If the UIMA Ruta Workbench is not used or the rules are only applied in UIMA pipelines, only the ExampleCondition and ExampleConditionExtension are needed, and org.apache.uima.ruta.example.extensions.ExampleConditionExtension needs to be added to the additionalExtensions parameter of your UIMA Ruta analysis engine (descriptor).

Adding new conditions using Java projects in the same workspace has not been tested yet, but at least the Workbench support will be missing due to the inclusion of extensions using the extension point mechanism of Eclipse.

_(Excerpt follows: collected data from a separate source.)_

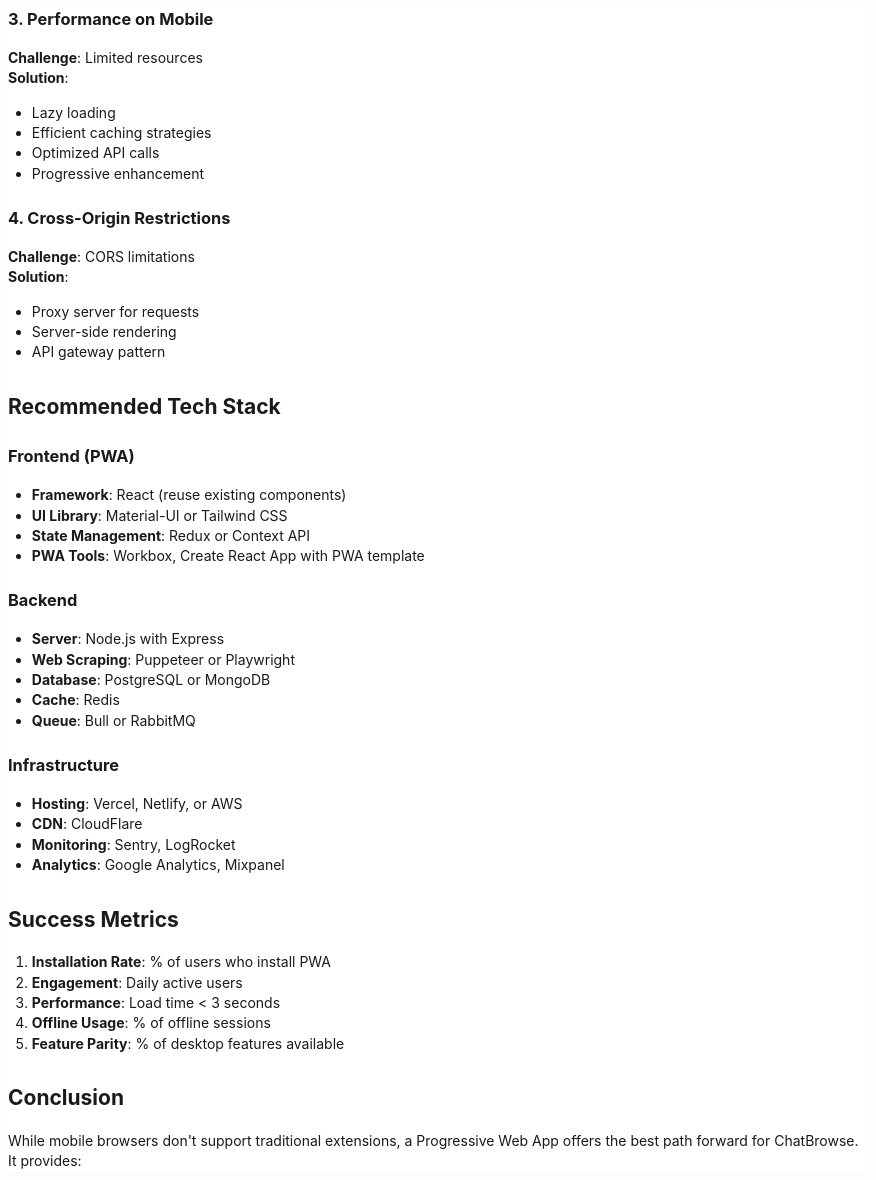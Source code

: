 ### 3. Performance on Mobile
**Challenge**: Limited resources  
**Solution**:
- Lazy loading
- Efficient caching strategies
- Optimized API calls
- Progressive enhancement

### 4. Cross-Origin Restrictions
**Challenge**: CORS limitations  
**Solution**:
- Proxy server for requests
- Server-side rendering
- API gateway pattern

## Recommended Tech Stack

### Frontend (PWA)
- **Framework**: React (reuse existing components)
- **UI Library**: Material-UI or Tailwind CSS
- **State Management**: Redux or Context API
- **PWA Tools**: Workbox, Create React App with PWA template

### Backend
- **Server**: Node.js with Express
- **Web Scraping**: Puppeteer or Playwright
- **Database**: PostgreSQL or MongoDB
- **Cache**: Redis
- **Queue**: Bull or RabbitMQ

### Infrastructure
- **Hosting**: Vercel, Netlify, or AWS
- **CDN**: CloudFlare
- **Monitoring**: Sentry, LogRocket
- **Analytics**: Google Analytics, Mixpanel

## Success Metrics

1. **Installation Rate**: % of users who install PWA
2. **Engagement**: Daily active users
3. **Performance**: Load time < 3 seconds
4. **Offline Usage**: % of offline sessions
5. **Feature Parity**: % of desktop features available

## Conclusion

While mobile browsers don't support traditional extensions, a Progressive Web App offers the best path forward for ChatBrowse. It provides:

2.21. Internal indexing and reindexing

UIMA Ruta, or to be more precise the main analysis engine RutaEngine, creates, stores and updates additional indexing information directly in the CAS. This indexing is not related to the annotation indexes of UIMA itself. The internal indexing provides additional information, which is only utilized by the Ruta rules. This section provides an overview on why and how it is integrated in UIMA Ruta, and how Ruta can be configured in order to optimize its performance.

2.21.1. Why additional indexing?

The internal indexing plays a an essential role in different parts of functionality within Ruta. The need for the indexing is motivated by two main and important features.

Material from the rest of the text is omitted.